* **Description of the task**
Every line of the listing that holds the word "newly" should be returned.
::::::::
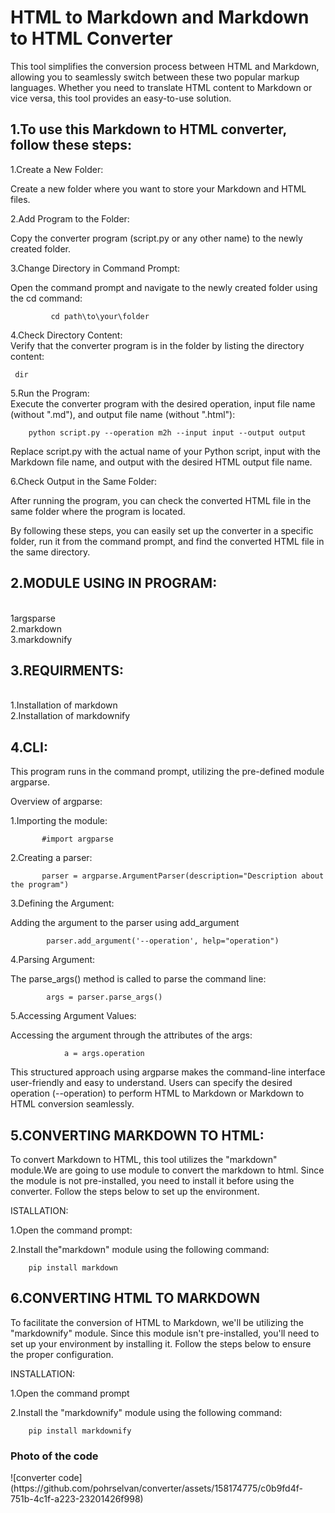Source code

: <h1>HTML to Markdown and Markdown to HTML Converter</h1>

This tool simplifies the conversion process between HTML and Markdown, allowing you to seamlessly switch between these two popular markup languages. Whether you need to translate HTML content to Markdown or vice versa, this tool provides an easy-to-use solution.


<h2>1.To use this Markdown to HTML converter, follow these steps:<br></h2>

  1.Create a New Folder:<br>
  <p> Create a new folder where you want to store your Markdown and HTML files.</p>

  2.Add Program to the Folder:<br>
  <p>  Copy the converter program (script.py or any other name) to the newly created folder.<br></p>

  3.Change Directory in Command Prompt:<br>
    <p>  Open the command prompt and navigate to the newly created folder using the cd command:<br><p>
    
             cd path\to\your\folder
  4.Check Directory Content:<br>
  Verify that the converter program is in the folder by listing the directory 
  content:
  
     dir
             
  5.Run the Program:<br>
  Execute the converter program with the desired operation, input file name 
  (without ".md"), and output file name (without ".html"):

        python script.py --operation m2h --input input --output output
Replace script.py with the actual name of your Python script, input with the Markdown file name, and output with the desired HTML output file name.

6.Check Output in the Same Folder:
<p>After running the program, you can check the converted HTML file in the same folder where the program is located.</p>

By following these steps, you can easily set up the converter in a specific folder, run it from the command prompt, and find the converted HTML file in the same directory.


<h2>2.MODULE USING IN PROGRAM:</h2> <br>
   1argsparse<br>
   2.markdown<br>
   3.markdownify<br>

<h2>3.REQUIRMENTS:</h2><br>
   1.Installation of markdown <br>
   2.Installation of markdownify

<h2>4.CLI:</h2>

  This program runs in the command prompt, utilizing the pre-defined module argparse.

Overview of argparse:<br>

  1.Importing the module:

           #import argparse

  2.Creating a parser:

           parser = argparse.ArgumentParser(description="Description about the program")

  3.Defining the Argument:

  Adding the argument to the parser using add_argument

            parser.add_argument('--operation', help="operation")

  4.Parsing Argument:

  The parse_args() method is called to parse the command line:

            args = parser.parse_args()

  5.Accessing Argument Values:

  Accessing the argument through the attributes of the args:

                a = args.operation

This structured approach using argparse makes the command-line interface user-friendly and easy to understand. Users can specify the desired operation (--operation) to perform HTML to Markdown or Markdown to HTML conversion seamlessly. 


<h2>5.CONVERTING MARKDOWN TO HTML:</h2>

To convert Markdown to HTML, this tool utilizes the "markdown" module.We are going to use module to convert the markdown to html. Since the module is not pre-installed, you need to install it before using the converter. Follow the steps below to set up the environment.
 
ISTALLATION:

1.Open the command prompt:

2.Install the"markdown" module using the following command:
         
        pip install markdown


<h2>6.CONVERTING HTML TO MARKDOWN</h2>

To facilitate the conversion of HTML to Markdown, we'll be utilizing the "markdownify" module. Since this module isn't pre-installed, you'll need to set up your environment by installing it. Follow the steps below to ensure the proper configuration.

INSTALLATION:

  1.Open the command prompt

  2.Install the "markdownify" module using the following command:

        pip install markdownify

<h3>Photo of the code</h3>
![converter code](https://github.com/pohrselvan/converter/assets/158174775/c0b9fd4f-751b-4c1f-a223-23201426f998)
::::::::
* **Exercise answer**
  <p>  Copy the converter program (script.py or any other name) to the newly created folder.<br></p>
    <p>  Open the command prompt and navigate to the newly created folder using the cd command:<br><p>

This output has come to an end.